Addresses by Gillibrand and Biden
New York senator Kirsten Gillibrand led off the event underscoring the importance of building a high wage economy in America: “Too many workers in our country are underpaid. Too many workers aren’t earning enough to take care of their kids, to put some money aside to be able to have a vacation, to be able to take time off when, God forbid, someone in their family is injured or sick.” Gillibrand was followed by two panels, focusing on the nation’s heartland and national economic trends, respectively, before former vice president Biden’s closing exposition on the state of the working class.
Vice President Biden, the summit’s keynote speaker, identified the dynamics explored throughout the day: lost jobs and wages suppressed due to tech giants like Amazon, automation, and anti-worker practices like non-compete agreements and rules against class action. “Unless workers are allowed to compete, we’re never going to see the wage gains that we need,” Biden said. He urged policymakers on both sides to work to understand the problems facing the middle class, and that fighting on their behalf is worth it: “ordinary Americans can do extraordinary things if we just give them a chance.”
As Biden said, the American Dream, and the middle class that once enjoyed its realization, has eroded. In research released at the conference, EPI illustrated the foundation of this, one of America’s most pressing issues: decades-long wage stagnation for those in the middle and the bottom. Whereas growth in average household earnings grew around 2 percent per year between 1947 and 1979, that figure was between 0.3 percent and 0.6 percent since 1979, depending on the measure. Only in 2017, according to new Census data, have families recovered the income they were getting in 1999. As Jeff Madrick, director of the Rediscovering Government Initiative, put it, “America as a leader in wages changed dramatically forty years ago, in large part because of a misunderstanding of the role of government in making the economy work.”

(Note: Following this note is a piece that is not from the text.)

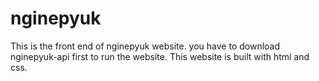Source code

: # nginepyuk
This is the front end of nginepyuk website. you have to download nginepyuk-api first to run the website. This website is built with html and css.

High Wage America: A Heartland Agenda
“We can and we must do better,” Thea Lee, president of EPI, asserted in the first panel. One area of economic policy that has been particularly neglected is trade, which impacts the nation’s heartland—its workers, businesses, and communities—the most. Trump has “correctly identified a vacuum” in this policy area, she says, but instead of tariffs, we need a coordinated strategy that includes addressing the currency misalignment that has long favored the financial sector over U.S. business and workers. Trade deals also need to be fair, and that means accounting for impacts on workers nationally and internationally, and setting multilateral standards for both wages and the environment.

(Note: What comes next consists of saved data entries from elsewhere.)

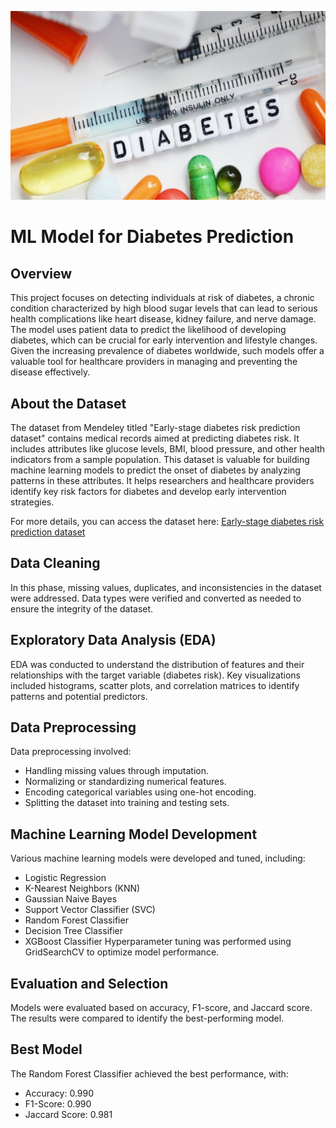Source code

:![Diabetes Prediction](https://github.com/kmoreno013/ML-Model-for-Diabetes-Prediction/blob/main/diabetes.png)

# ML Model for Diabetes Prediction

## Overview
This project focuses on detecting individuals at risk of diabetes, a chronic condition characterized by high blood sugar levels that can lead to serious health complications like heart disease, kidney failure, and nerve damage. The model uses patient data to predict the likelihood of developing diabetes, which can be crucial for early intervention and lifestyle changes. Given the increasing prevalence of diabetes worldwide, such models offer a valuable tool for healthcare providers in managing and preventing the disease effectively.

## About the Dataset
The dataset from Mendeley titled "Early-stage diabetes risk prediction dataset" contains medical records aimed at predicting diabetes risk. It includes attributes like glucose levels, BMI, blood pressure, and other health indicators from a sample population. This dataset is valuable for building machine learning models to predict the onset of diabetes by analyzing patterns in these attributes. It helps researchers and healthcare providers identify key risk factors for diabetes and develop early intervention strategies.

For more details, you can access the dataset here:  [Early-stage diabetes risk prediction dataset](https://data.mendeley.com/datasets/wj9rwkp9c2/1)

## Data Cleaning
In this phase, missing values, duplicates, and inconsistencies in the dataset were addressed. Data types were verified and converted as needed to ensure the integrity of the dataset.

## Exploratory Data Analysis (EDA)
EDA was conducted to understand the distribution of features and their relationships with the target variable (diabetes risk). Key visualizations included histograms, scatter plots, and correlation matrices to identify patterns and potential predictors.

## Data Preprocessing
Data preprocessing involved:
* Handling missing values through imputation.
* Normalizing or standardizing numerical features.
* Encoding categorical variables using one-hot encoding.
* Splitting the dataset into training and testing sets.

## Machine Learning Model Development
Various machine learning models were developed and tuned, including:
* Logistic Regression
* K-Nearest Neighbors (KNN)
* Gaussian Naive Bayes
* Support Vector Classifier (SVC)
* Random Forest Classifier
* Decision Tree Classifier
* XGBoost Classifier
Hyperparameter tuning was performed using GridSearchCV to optimize model performance.

## Evaluation and Selection
Models were evaluated based on accuracy, F1-score, and Jaccard score. The results were compared to identify the best-performing model.

## Best Model
The Random Forest Classifier achieved the best performance, with:
* Accuracy: 0.990
* F1-Score: 0.990
* Jaccard Score: 0.981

However, as Andrew Stettner noted, trade policy is a necessary but not sufficient condition for revitalizing America’s manufacturing communities. He and Joel Yudken released a federal policy report at the conference that charts the path to a fair and sustainable manufacturing sector. The report is a culmination of three regional events hosted by The Century Foundation, to bring together leaders in business, labor, community groups, and government, to hear what works and what needs to be done to secure good-paying jobs in the heartland. Policies highlighted include increasing the number of Manufacturing USA institutes, loans for small businesses, and bringing workforce training in line with the needs of new manufacturing jobs—which means improving industry partnerships with community colleges, and funding more apprenticeships.
“Better jobs will only be created,” said Susan Helper, former chief economist at the Department of Commerce and professor of economics, “if industry can be more advanced and competitive.” Tools like data analytics, for example, save time and money through better maintenance and less material waste, allowing for more high-paid jobs to be created. Helper said we should support small manufacturers, which make up 40 percent of all manufacturing businesses, which, as opposed to places like Japan and Germany, are essentially “home alone.” Federal programs like Manufacturing USA can provide not only technology support, but also link technology and worker training more closely to foster the development of specialized advanced manufacturers. Helper said that, in terms of budgeting for this effort, that we should be bolder. “We can afford to do it and can’t afford not to do it.”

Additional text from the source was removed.